══ INFORMATION SUPPLIED ══
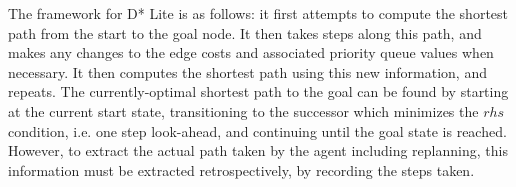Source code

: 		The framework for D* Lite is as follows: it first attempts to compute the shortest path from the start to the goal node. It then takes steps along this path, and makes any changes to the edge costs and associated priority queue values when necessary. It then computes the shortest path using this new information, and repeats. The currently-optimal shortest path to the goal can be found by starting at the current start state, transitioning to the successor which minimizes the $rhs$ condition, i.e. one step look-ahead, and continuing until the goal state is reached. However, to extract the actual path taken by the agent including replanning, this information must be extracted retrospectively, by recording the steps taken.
═══
══ INFORMATION SUPPLIED ══
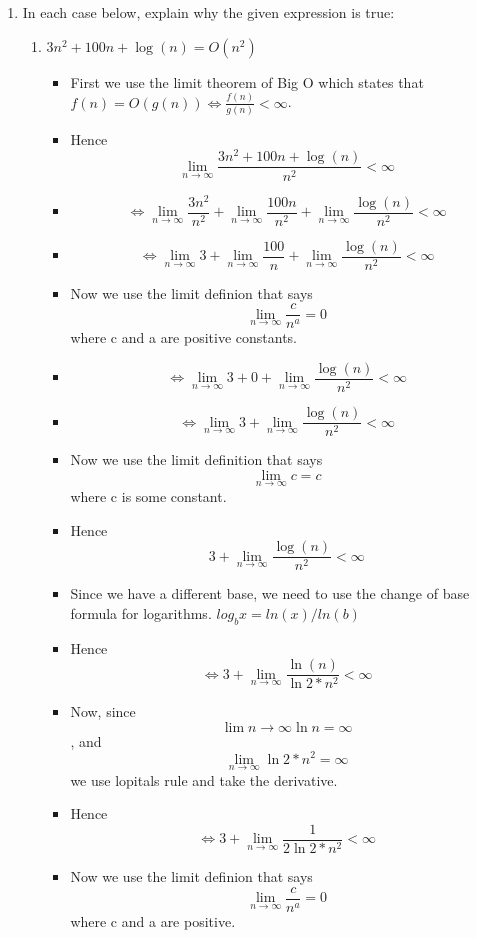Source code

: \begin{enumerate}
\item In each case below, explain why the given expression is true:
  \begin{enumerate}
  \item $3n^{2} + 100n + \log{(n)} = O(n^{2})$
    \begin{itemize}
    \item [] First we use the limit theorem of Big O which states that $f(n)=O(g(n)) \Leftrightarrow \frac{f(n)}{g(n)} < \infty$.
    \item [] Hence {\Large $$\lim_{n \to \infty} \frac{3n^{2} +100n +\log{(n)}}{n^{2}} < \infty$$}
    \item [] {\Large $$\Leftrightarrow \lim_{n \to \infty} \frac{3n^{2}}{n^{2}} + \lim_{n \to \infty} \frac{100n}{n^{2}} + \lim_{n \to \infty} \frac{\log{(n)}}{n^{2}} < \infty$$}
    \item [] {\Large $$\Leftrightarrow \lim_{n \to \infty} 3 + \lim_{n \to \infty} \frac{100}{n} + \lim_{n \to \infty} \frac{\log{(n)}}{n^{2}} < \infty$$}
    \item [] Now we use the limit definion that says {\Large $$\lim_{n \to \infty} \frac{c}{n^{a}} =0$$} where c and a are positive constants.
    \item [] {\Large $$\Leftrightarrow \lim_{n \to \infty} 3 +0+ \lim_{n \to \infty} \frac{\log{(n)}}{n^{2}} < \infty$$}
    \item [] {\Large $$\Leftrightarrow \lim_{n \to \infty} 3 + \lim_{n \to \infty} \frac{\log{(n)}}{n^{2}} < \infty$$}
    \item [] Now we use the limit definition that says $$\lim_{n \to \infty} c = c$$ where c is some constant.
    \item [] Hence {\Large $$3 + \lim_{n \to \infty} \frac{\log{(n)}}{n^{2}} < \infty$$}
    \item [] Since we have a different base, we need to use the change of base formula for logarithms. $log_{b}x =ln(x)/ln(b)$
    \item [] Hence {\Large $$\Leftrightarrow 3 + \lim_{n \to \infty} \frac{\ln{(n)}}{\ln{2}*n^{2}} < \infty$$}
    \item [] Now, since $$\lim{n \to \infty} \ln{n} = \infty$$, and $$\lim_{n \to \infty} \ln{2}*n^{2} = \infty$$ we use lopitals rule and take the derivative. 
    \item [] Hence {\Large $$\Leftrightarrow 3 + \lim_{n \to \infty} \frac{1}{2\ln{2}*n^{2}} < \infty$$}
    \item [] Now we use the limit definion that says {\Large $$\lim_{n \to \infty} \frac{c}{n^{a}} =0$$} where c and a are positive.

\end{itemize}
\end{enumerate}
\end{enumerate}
═══
══ INFORMATION SUPPLIED ══
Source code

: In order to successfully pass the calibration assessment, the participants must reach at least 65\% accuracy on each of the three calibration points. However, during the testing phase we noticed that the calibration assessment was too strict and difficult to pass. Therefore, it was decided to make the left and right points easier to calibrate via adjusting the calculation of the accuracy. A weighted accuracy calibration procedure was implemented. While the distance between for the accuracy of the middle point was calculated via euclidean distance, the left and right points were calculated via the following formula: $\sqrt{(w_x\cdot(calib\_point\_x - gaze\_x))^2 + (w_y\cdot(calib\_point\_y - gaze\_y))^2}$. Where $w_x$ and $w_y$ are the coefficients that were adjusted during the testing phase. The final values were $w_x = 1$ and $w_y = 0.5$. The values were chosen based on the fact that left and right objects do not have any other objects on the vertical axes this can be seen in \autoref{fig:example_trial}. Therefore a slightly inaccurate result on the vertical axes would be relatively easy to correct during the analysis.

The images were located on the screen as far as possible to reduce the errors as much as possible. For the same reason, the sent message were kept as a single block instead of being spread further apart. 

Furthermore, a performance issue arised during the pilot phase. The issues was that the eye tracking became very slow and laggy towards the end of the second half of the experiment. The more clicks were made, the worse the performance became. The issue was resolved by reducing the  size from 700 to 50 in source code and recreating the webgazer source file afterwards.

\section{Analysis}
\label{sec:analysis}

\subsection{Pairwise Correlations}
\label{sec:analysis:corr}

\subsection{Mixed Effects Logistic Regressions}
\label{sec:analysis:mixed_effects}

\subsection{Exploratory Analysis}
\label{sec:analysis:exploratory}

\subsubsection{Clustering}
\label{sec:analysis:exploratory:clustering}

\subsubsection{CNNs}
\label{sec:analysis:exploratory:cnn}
═══
§ **AIM OF THE TASK**: From the records above, return each line where "Leftrightarrow" occurs.

§ **EXERCISE ANSWER**:
    \item [] First we use the limit theorem of Big O which states that $f(n)=O(g(n)) \Leftrightarrow \frac{f(n)}{g(n)} < \infty$.
    \item [] {\Large $$\Leftrightarrow \lim_{n \to \infty} \frac{3n^{2}}{n^{2}} + \lim_{n \to \infty} \frac{100n}{n^{2}} + \lim_{n \to \infty} \frac{\log{(n)}}{n^{2}} < \infty$$}
    \item [] {\Large $$\Leftrightarrow \lim_{n \to \infty} 3 + \lim_{n \to \infty} \frac{100}{n} + \lim_{n \to \infty} \frac{\log{(n)}}{n^{2}} < \infty$$}
    \item [] {\Large $$\Leftrightarrow \lim_{n \to \infty} 3 +0+ \lim_{n \to \infty} \frac{\log{(n)}}{n^{2}} < \infty$$}
    \item [] {\Large $$\Leftrightarrow \lim_{n \to \infty} 3 + \lim_{n \to \infty} \frac{\log{(n)}}{n^{2}} < \infty$$}
    \item [] Hence {\Large $$\Leftrightarrow 3 + \lim_{n \to \infty} \frac{\ln{(n)}}{\ln{2}*n^{2}} < \infty$$}
    \item [] Hence {\Large $$\Leftrightarrow 3 + \lim_{n \to \infty} \frac{1}{2\ln{2}*n^{2}} < \infty$$}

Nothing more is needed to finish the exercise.